I need to know the health of my disks because I use my computers until they fails. In general, the power supply fails first then hard disks then RAM and CPU.

When a disk fails, I restore the data from backup. With the ZFS filesystem, I check the integrity of my data and my backups.

Disks

The disk health information is provided by SMART and is displayed with smartctl. All commands have to be run as root.

To install smartctl, run:

apt-get install smartmontools

Then choose the disk you want to check:

lsblk
#or
ls /dev/disk/by-id/

Then run:

smartctl -a /dev/sdX

Newer disks provide more information like Form_Factor, Head_Flying_Hours, ...

Very important parameters to check are, among the others, Reallocated_Sector_Ct and Current_Pending_Sector. The Reallocated_Sector_Ct is the count of sectors on the block device which cannot be used correctly. When such a sector is found it is remapped to one of the available spare sectors of the storage device, and data contained in it is relocated. The Current_Pending_Sector attribute, instead, is the count of bad sectors that are still waiting to be remapped. If you want to know more about the S.M.A.R.T attributes and their meaning, you can begin to take a look at the wikipedia S.M.A.R.T page.

smartctl can also be used to start the self-tests:

smartctl -t short /dev/sdX

When the test is finished, the result is shown with the command:

smartctl -a /dev/sdX

For more information about the self-tests, read man smartctl.

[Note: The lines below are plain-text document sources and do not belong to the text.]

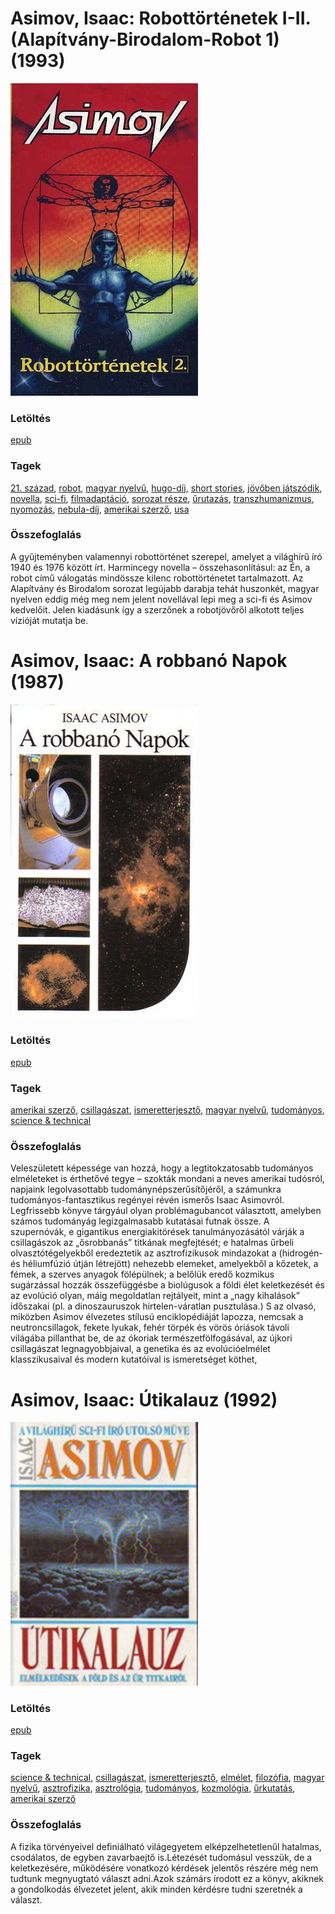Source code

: # <a name="id_1172">Asimov, Isaac: Robottörténetek I-II. (Alapítvány-Birodalom-Robot 1) (1993)</a>
<img src="https://github.com/BercziSandor/calibre_lib/raw/main/libs/main/Asimov%2C%20Isaac/Robottortenetek%20I-II_%20%281172%29/cover.jpg" alt="cover" width="300"/>

### Letöltés
[epub](https://github.com/BercziSandor/calibre_lib/raw/main/libs/main/Asimov%2C%20Isaac/Robottortenetek%20I-II_%20%281172%29/Robottortenetek%20I-II_%20-%20Asimov%2C%20Isaac.epub)

### Tagek
[21. század](https://github.com/berczisandor/calibre_lib/blob/main/main/_tags/21.%20sz%c3%a1zad.md), [robot](https://github.com/berczisandor/calibre_lib/blob/main/main/_tags/robot.md), [magyar nyelvű](https://github.com/berczisandor/calibre_lib/blob/main/main/_tags/magyar%20nyelv%c5%b1.md), [hugo-díj](https://github.com/berczisandor/calibre_lib/blob/main/main/_tags/hugo-d%c3%adj.md), [short stories](https://github.com/berczisandor/calibre_lib/blob/main/main/_tags/short%20stories.md), [jövőben játszódik](https://github.com/berczisandor/calibre_lib/blob/main/main/_tags/j%c3%b6v%c5%91ben%20j%c3%a1tsz%c3%b3dik.md), [novella](https://github.com/berczisandor/calibre_lib/blob/main/main/_tags/novella.md), [sci-fi](https://github.com/berczisandor/calibre_lib/blob/main/main/_tags/sci-fi.md), [filmadaptáció](https://github.com/berczisandor/calibre_lib/blob/main/main/_tags/filmadapt%c3%a1ci%c3%b3.md), [sorozat része](https://github.com/berczisandor/calibre_lib/blob/main/main/_tags/sorozat%20r%c3%a9sze.md), [űrutazás](https://github.com/berczisandor/calibre_lib/blob/main/main/_tags/%c5%b1rutaz%c3%a1s.md), [transzhumanizmus](https://github.com/berczisandor/calibre_lib/blob/main/main/_tags/transzhumanizmus.md), [nyomozás](https://github.com/berczisandor/calibre_lib/blob/main/main/_tags/nyomoz%c3%a1s.md), [nebula-díj](https://github.com/berczisandor/calibre_lib/blob/main/main/_tags/nebula-d%c3%adj.md), [amerikai szerző](https://github.com/berczisandor/calibre_lib/blob/main/main/_tags/amerikai%20szerz%c5%91.md), [usa](https://github.com/berczisandor/calibre_lib/blob/main/main/_tags/usa.md)

### Összefoglalás
A gyűjteményben valamennyi robottörténet szerepel, amelyet a világhírű író 1940 és 1976 között írt. Harmincegy novella – összehasonlításul: az Én, a robot című válogatás mindössze kilenc robottörténetet tartalmazott. Az Alapítvány és Birodalom sorozat legújabb darabja tehát huszonkét, magyar nyelven eddig még meg nem jelent novellával lepi meg a sci-fi és Asimov kedvelőit. Jelen kiadásunk így a szerzőnek a robotjövőről alkotott teljes vízióját mutatja be.


# <a name="id_1188">Asimov, Isaac: A robbanó Napok (1987)</a>
<img src="https://github.com/BercziSandor/calibre_lib/raw/main/libs/main/Asimov%2C%20Isaac/A%20robbano%20Napok%20%281188%29/cover.jpg" alt="cover" width="300"/>

### Letöltés
[epub](https://github.com/BercziSandor/calibre_lib/raw/main/libs/main/Asimov%2C%20Isaac/A%20robbano%20Napok%20%281188%29/A%20robbano%20Napok%20-%20Asimov%2C%20Isaac.epub)

### Tagek
[amerikai szerző](https://github.com/berczisandor/calibre_lib/blob/main/main/_tags/amerikai%20szerz%c5%91.md), [csillagászat](https://github.com/berczisandor/calibre_lib/blob/main/main/_tags/csillag%c3%a1szat.md), [ismeretterjesztő](https://github.com/berczisandor/calibre_lib/blob/main/main/_tags/ismeretterjeszt%c5%91.md), [magyar nyelvű](https://github.com/berczisandor/calibre_lib/blob/main/main/_tags/magyar%20nyelv%c5%b1.md), [tudományos](https://github.com/berczisandor/calibre_lib/blob/main/main/_tags/tudom%c3%a1nyos.md), [science & technical](https://github.com/berczisandor/calibre_lib/blob/main/main/_tags/science%20%26%20technical.md)

### Összefoglalás
<div>
<p>Veleszületett ​képessége van hozzá, hogy a legtitokzatosabb tudományos elméleteket is érthetővé tegye – szokták mondani a neves amerikai tudósról, napjaink legolvasottabb tudománynépszerűsítőjéről, a számunkra tudományos-fantasztikus regényei révén ismerős Isaac Asimovról. Legfrissebb könyve tárgyául olyan problémagubancot választott, amelyben számos tudományág legizgalmasabb kutatásai futnak össze. A szupernóvák, e gigantikus energiakitörések tanulmányozásától várják a csillagászok az „ősrobbanás” titkának megfejtését; e hatalmas űrbeli olvasztótégelyekből eredeztetik az asztrofizikusok mindazokat a (hidrogén- és héliumfúzió útján létrejött) nehezebb elemeket, amelyekből a kőzetek, a fémek, a szerves anyagok fölépülnek; a belőlük eredő kozmikus sugárzással hozzák összefüggésbe a biolúgusok a földi élet keletkezését és az evolúció olyan, máig megoldatlan rejtályeit, mint a „nagy kihalások” időszakai (pl. a dinoszauruszok hirtelen-váratlan pusztulása.) S az olvasó, miközben Asimov élvezetes stílusú enciklopédiáját lapozza, nemcsak a neutroncsillagok, fekete lyukak, fehér törpék és vörös óriások távoli világába pillanthat be, de az ókoriak természetfölfogásával, az újkori csillagászat legnagyobbjaival, a genetika és az evolúcióelmélet klasszikusaival és modern kutatóival is ismeretséget köthet,</p></div>


# <a name="id_1171">Asimov, Isaac: Útikalauz (1992)</a>
<img src="https://github.com/BercziSandor/calibre_lib/raw/main/libs/main/Asimov%2C%20Isaac/Utikalauz%20%281171%29/cover.jpg" alt="cover" width="300"/>

### Letöltés
[epub](https://github.com/BercziSandor/calibre_lib/raw/main/libs/main/Asimov%2C%20Isaac/Utikalauz%20%281171%29/Utikalauz%20-%20Asimov%2C%20Isaac.epub)

### Tagek
[science & technical](https://github.com/berczisandor/calibre_lib/blob/main/main/_tags/science%20%26%20technical.md), [csillagászat](https://github.com/berczisandor/calibre_lib/blob/main/main/_tags/csillag%c3%a1szat.md), [ismeretterjesztő](https://github.com/berczisandor/calibre_lib/blob/main/main/_tags/ismeretterjeszt%c5%91.md), [elmélet](https://github.com/berczisandor/calibre_lib/blob/main/main/_tags/elm%c3%a9let.md), [filozófia](https://github.com/berczisandor/calibre_lib/blob/main/main/_tags/filoz%c3%b3fia.md), [magyar nyelvű](https://github.com/berczisandor/calibre_lib/blob/main/main/_tags/magyar%20nyelv%c5%b1.md), [asztrofizika](https://github.com/berczisandor/calibre_lib/blob/main/main/_tags/asztrofizika.md), [asztrológia](https://github.com/berczisandor/calibre_lib/blob/main/main/_tags/asztrol%c3%b3gia.md), [tudományos](https://github.com/berczisandor/calibre_lib/blob/main/main/_tags/tudom%c3%a1nyos.md), [kozmológia](https://github.com/berczisandor/calibre_lib/blob/main/main/_tags/kozmol%c3%b3gia.md), [űrkutatás](https://github.com/berczisandor/calibre_lib/blob/main/main/_tags/%c5%b1rkutat%c3%a1s.md), [amerikai szerző](https://github.com/berczisandor/calibre_lib/blob/main/main/_tags/amerikai%20szerz%c5%91.md)

### Összefoglalás
A fizika törvényeivel definiálható világegyetem elképzelhetetlenűl hatalmas, csodálatos, de egyben zavarbaejtő is.Létezését tudomásul vesszük, de a keletkezésére, működésére vonatkozó kérdések jelentős részére még nem tudtunk megnyugtató választ adni.Azok számárs írodott ez a könyv, akiknek a gondolkodás élvezetet jelent, akik minden kérdésre tudni szeretnék a választ.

On my Toshiba nvme ssd, smartctl doesn't give a lot of information and it is not possible to run self-tests

ZFS pools

I have ZFS on my disks and to check the health of the file system, I run:

zpool list
zpool scrub myPool

The scrub command is fast, it takes a few seconds for multiple TB of data. zpool scrub starts a background process that check the pool, the status is displayed with the command:

zpool status

I want to run scrub regularly and get an email when my pools are unhealthy as described in this serverfault post: how-to-run-a-command-once-a-zfs-scrub-completes

In debian, I use zed

Configuration for the ZED is located in /etc/zfs/zed.d/zed.rc

I set my email address and my email program (mutt):

ZED_EMAIL_ADDR="myemail@example.com"
ZED_EMAIL_PROG="mutt"

zed sends an email only the pool is degraded like this:

ZFS has finished a scrub:

   eid: 23
 class: scrub_finish
  host: nuc
  time: 2022-02-06 18:08:12+0200
  pool: rpool
 state: DEGRADED
status: One or more devices has experienced an error resulting in data
        corruption.  Applications may be affected.
action: Restore the file in question if possible.  Otherwise restore the
        entire pool from backup.
   see: https://openzfs.github.io/openzfs-docs/msg/ZFS-8000-8A
  scan: scrub repaired 0B in 00:05:24 with 2 errors on Sun Feb  6 18:08:12 2022
config:

        NAME                                             STATE     READ WRITE CKSUM
        rpool                                            DEGRADED     0     0     0
          ata-WDC_WDS100T1B0A-00H9H0_164710800985-part4  DEGRADED     0     0     2  too many errors

errors: 2 data errors, use '-v' for a list

And I setup a cronjob to scrub my pools regularly:

crontab -e
0 1 * * 4 /root/bin/scrub.sh

# scrub.sh:
zpool scrub rpool
zpool scrub bpool

In Freebsd, I setup 2 cronjobs

These jobs are setup in the root crontab.

The first cronjob scrubs the pools and the second job check the string returned by zpool status -x, it should be:

pool poolName is healthy.

When this string is not found a mail is sent.